Gepfuscht, was das Zeug hält

Kaiser’s Tengelmann Die kartellrechtlichen Fehler Sigmar Gabriels machen sprachlos. Progressive Wirtschaftspolitik muss viel früher ansetzen
Sebastian Puschner | Ausgabe 29/2016 33

Er kam zu spät und machte dann auch noch horrende Verfahrensfehler: Das Agieren Sigmar Gabriels bei der von Edeka heiß begehrten Übernahme der rund 430 Kaiser’s-Tengelmann-Filialen, es macht fassungslos. 16.000 Jobs wollte der Bundeswirtschaftsminister retten, er griff zum Instrument der Ministererlaubnis. Die hat das Oberlandesgericht Düsseldorf vorläufig aufgehoben, die Begründung lässt aufhorchen: Rechtswidrigkeit, Befangenheit, Geheimgespräche – das Urteil hätte nicht schlimmer ausfallen können für Gabriel.

Es ragt sogar aus der langen Liste gescheiterter politischer Interventionen in die Wirtschaft heraus. Zu denken wäre Gerhard Schröders gescheiterten Versuch, 1999 den Baukonzern Holzmann zu retten, dem 2002 die Insolvenzanmeldung folgte. Im selben Jahr kassierte das Oberlandesgericht Düsseldorf die Ministererlaubnis für die Übernahme von Ruhrgas durch Eon – nur im Gegensatz zu Gabriel war der damalige Minister Werner Müller so schlau, seinen Staatssekretär vorzuschicken; der zeichnete für die ebenfalls als rechtswidrig eingestufte Erlaubnis verantwortlich. Gabriel dagegen hat nun dem Vernehmen nach seinen Vize Matthias Machnig in Sachen Edeka überstimmt, und zwar auf bemerkenswerte Weise: Wollte Machnig von Anfang an Edeka zum Erhalt aller Jobs bei Kaiser’s Tengelmann verpflichten, so beabsichtigte Gabriel zunächst generös, einen Abbau von zehn Prozent der Stellen zuzugestehen – entgegen seiner ständigen Retter-Rhetorik bei dem Thema. Dass das Gericht zudem attestierte, Gabriel habe bei den von ihm erlassenen Auflagen vergessen, dass Edeka ja in seinen eigenen Märkten statt bei Tengelmann Arbeitsplätze abbauen könnte, zeigt: Der Mann hat gepfuscht, was das Zeug hält. Scheitern kann man, zumal beim juristisch hochkomplexen Instrument der Ministererlaubnis. Aber so?

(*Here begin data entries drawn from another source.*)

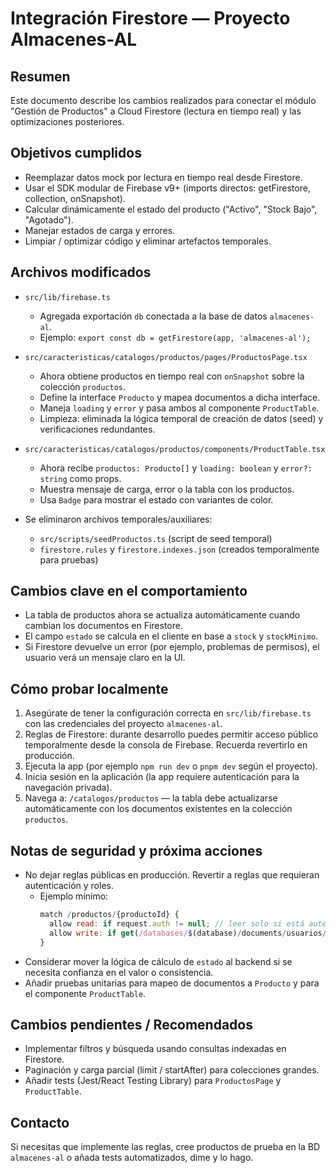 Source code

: Integración Firestore — Proyecto Almacenes-AL
============================================

Resumen
-------
Este documento describe los cambios realizados para conectar el módulo "Gestión de Productos" a Cloud Firestore (lectura en tiempo real) y las optimizaciones posteriores.

Objetivos cumplidos
-------------------
- Reemplazar datos mock por lectura en tiempo real desde Firestore.
- Usar el SDK modular de Firebase v9+ (imports directos: getFirestore, collection, onSnapshot).
- Calcular dinámicamente el estado del producto ("Activo", "Stock Bajo", "Agotado").
- Manejar estados de carga y errores.
- Limpiar / optimizar código y eliminar artefactos temporales.

Archivos modificados
--------------------
- `src/lib/firebase.ts`
  - Agregada exportación `db` conectada a la base de datos `almacenes-al`.
  - Ejemplo: `export const db = getFirestore(app, 'almacenes-al');`

- `src/caracteristicas/catalogos/productos/pages/ProductosPage.tsx`
  - Ahora obtiene productos en tiempo real con `onSnapshot` sobre la colección `productos`.
  - Define la interface `Producto` y mapea documentos a dicha interface.
  - Maneja `loading` y `error` y pasa ambos al componente `ProductTable`.
  - Limpieza: eliminada la lógica temporal de creación de datos (seed) y verificaciones redundantes.

- `src/caracteristicas/catalogos/productos/components/ProductTable.tsx`
  - Ahora recibe `productos: Producto[]` y `loading: boolean` y `error?: string` como props.
  - Muestra mensaje de carga, error o la tabla con los productos.
  - Usa `Badge` para mostrar el estado con variantes de color.

- Se eliminaron archivos temporales/auxiliares:
  - `src/scripts/seedProductos.ts` (script de seed temporal)
  - `firestore.rules` y `firestore.indexes.json` (creados temporalmente para pruebas)

Cambios clave en el comportamiento
---------------------------------
- La tabla de productos ahora se actualiza automáticamente cuando cambian los documentos en Firestore.
- El campo `estado` se calcula en el cliente en base a `stock` y `stockMinimo`.
- Si Firestore devuelve un error (por ejemplo, problemas de permisos), el usuario verá un mensaje claro en la UI.

Cómo probar localmente
----------------------
1. Asegúrate de tener la configuración correcta en `src/lib/firebase.ts` con las credenciales del proyecto `almacenes-al`.
2. Reglas de Firestore: durante desarrollo puedes permitir acceso público temporalmente desde la consola de Firebase. Recuerda revertirlo en producción.
3. Ejecuta la app (por ejemplo `npm run dev` o `pnpm dev` según el proyecto).
4. Inicia sesión en la aplicación (la app requiere autenticación para la navegación privada).
5. Navega a: `/catalogos/productos` — la tabla debe actualizarse automáticamente con los documentos existentes en la colección `productos`.

Notas de seguridad y próxima acciones
------------------------------------
- No dejar reglas públicas en producción. Revertir a reglas que requieran autenticación y roles.
  - Ejemplo mínimo:
    ```js
    match /productos/{productoId} {
      allow read: if request.auth != null; // leer solo si está autenticado
      allow write: if get(/databases/$(database)/documents/usuarios/$(request.auth.uid)).data.rol == 'admin';
    }
    ```
- Considerar mover la lógica de cálculo de `estado` al backend si se necesita confianza en el valor o consistencia.
- Añadir pruebas unitarias para mapeo de documentos a `Producto` y para el componente `ProductTable`.

Cambios pendientes / Recomendados
---------------------------------
- Implementar filtros y búsqueda usando consultas indexadas en Firestore.
- Paginación y carga parcial (limit / startAfter) para colecciones grandes.
- Añadir tests (Jest/React Testing Library) para `ProductosPage` y `ProductTable`.

Contacto
--------
Si necesitas que implemente las reglas, cree productos de prueba en la BD `almacenes-al` o añada tests automatizados, dime y lo hago.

Keine Frage, an der hohen Konzentration im Lebensmitteleinzelhandel und dem daraus resultierenden Druck auf Arbeitnehmer, Bauern und andere Lieferanten würde auch ein Zuschlag für den Kläger Rewe, der Kaiser’s Tengelmann seinerseits übernehmen will, nichts ändern. Edeka, Rewe, die Schwarz-Gruppe und Aldi beherrschen 85 Prozent des Marktes. Und auch das Bundeskartellamt, jetzt Gegner dieser Fusion, hat in der Vergangenheit immer wieder Zusammenschlüsse und damit Entwicklungen in Richtung eines Oligopols erlaubt. Die Branchenriesen durften 2008 den Discounter Plus unter sich aufteilen, 2010 konnte sich Edeka rund 200 Trinkgut-Getränkemärkte einverleiben. Bei alkoholfreien Getränken, so das Amt damals, bildeten Edeka, Rewe und die Schwarz-Gruppe „ein marktbeherrschendes Oligopol“. Und dann: „Im Ergebnis hat dieser Aspekt eine Untersagung des Vorhabens jedoch nicht getragen.“

Es ist durchaus Sache der Wirtschaftspolitik, Märkte wiederherzustellen, wo sie längst nicht mehr existieren. Aber dann darf sie nicht immer nur zu spät dran sein, wie nun bei drohender Kaiser’s-Tengelmann-Insolvenz. Dann muss sie von vornherein gestalten und die Schwachen stärken: Eben gerade Produzenten, die heute nur Billig-Zulieferer sind. Bisher steht in den Kartellamt-Analysen der Produktmärkte von Milch bis Sekt bei „alternative Vertriebswege“ immer nur: „keine realistische Ausweichoption“. Progressive Wirtschaftspolitik würde das ändern – und Modelle wie das der solidarischen Landwirtschaft aus ihren Nischen herausbefördern.